*** Opening of DATA FOR THIS EXERCISE ***

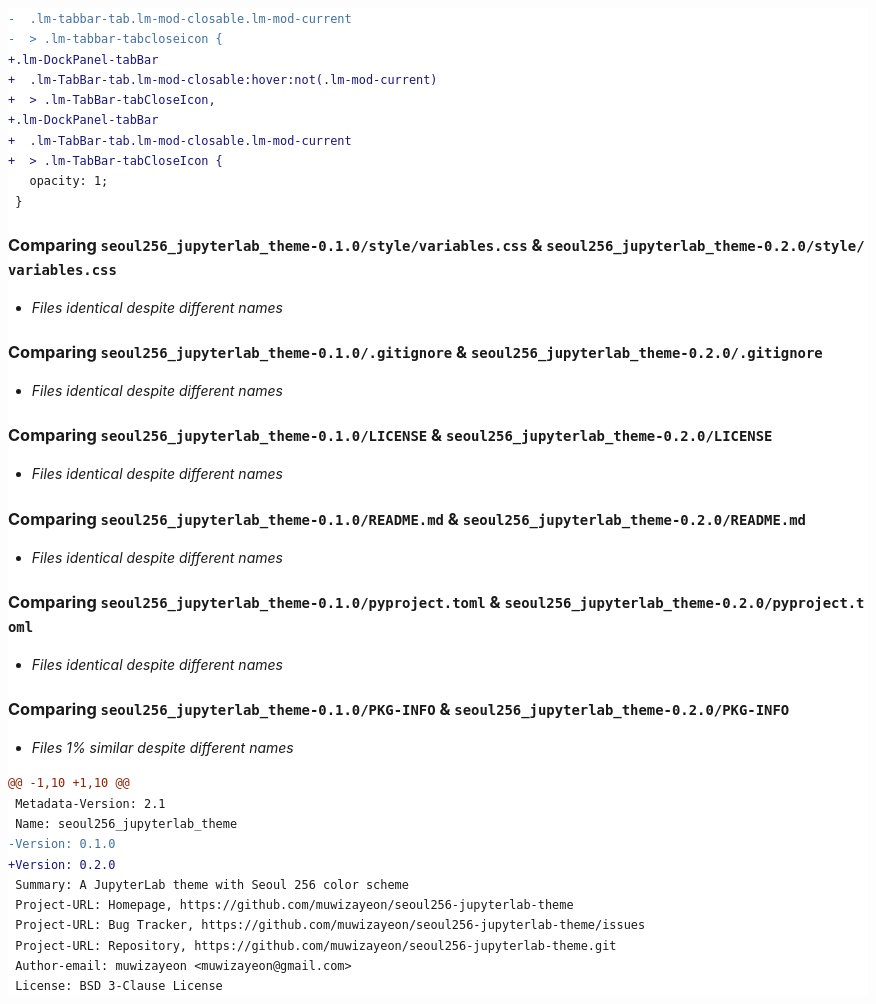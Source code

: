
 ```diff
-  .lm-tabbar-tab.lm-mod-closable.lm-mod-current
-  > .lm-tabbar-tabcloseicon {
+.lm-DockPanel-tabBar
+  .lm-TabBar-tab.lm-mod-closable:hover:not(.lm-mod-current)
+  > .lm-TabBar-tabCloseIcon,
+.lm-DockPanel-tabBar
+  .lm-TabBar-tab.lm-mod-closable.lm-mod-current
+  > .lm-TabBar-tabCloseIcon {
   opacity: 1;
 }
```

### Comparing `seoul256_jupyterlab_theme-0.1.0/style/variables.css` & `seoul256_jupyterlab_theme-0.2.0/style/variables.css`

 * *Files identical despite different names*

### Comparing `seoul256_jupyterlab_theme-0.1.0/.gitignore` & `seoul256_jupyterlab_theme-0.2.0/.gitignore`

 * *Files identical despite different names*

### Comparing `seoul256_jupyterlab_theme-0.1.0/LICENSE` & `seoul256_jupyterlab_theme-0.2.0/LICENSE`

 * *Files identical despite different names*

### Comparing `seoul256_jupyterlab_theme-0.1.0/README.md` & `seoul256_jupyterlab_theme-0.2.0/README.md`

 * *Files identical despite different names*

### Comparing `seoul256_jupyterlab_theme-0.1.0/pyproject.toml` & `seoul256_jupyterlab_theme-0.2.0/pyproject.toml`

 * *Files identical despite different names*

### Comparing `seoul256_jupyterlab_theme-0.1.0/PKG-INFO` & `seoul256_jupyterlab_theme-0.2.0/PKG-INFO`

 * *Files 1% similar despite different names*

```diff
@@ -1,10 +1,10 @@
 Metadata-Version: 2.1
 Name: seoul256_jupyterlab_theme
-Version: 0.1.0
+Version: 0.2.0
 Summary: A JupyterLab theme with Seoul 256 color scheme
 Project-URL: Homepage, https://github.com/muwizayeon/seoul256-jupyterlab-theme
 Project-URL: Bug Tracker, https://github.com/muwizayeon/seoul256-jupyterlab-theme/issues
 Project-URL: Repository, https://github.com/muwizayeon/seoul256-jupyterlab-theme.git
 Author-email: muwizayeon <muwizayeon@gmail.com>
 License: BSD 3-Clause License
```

*** Close of DATA FOR THIS EXERCISE ***

= INSTRUCTIONS TO FOLLOW =
Reply with nothing but the number of lines in the entries above that hold the string "closable".

= SOLUTION TO THE PROBLEM =
3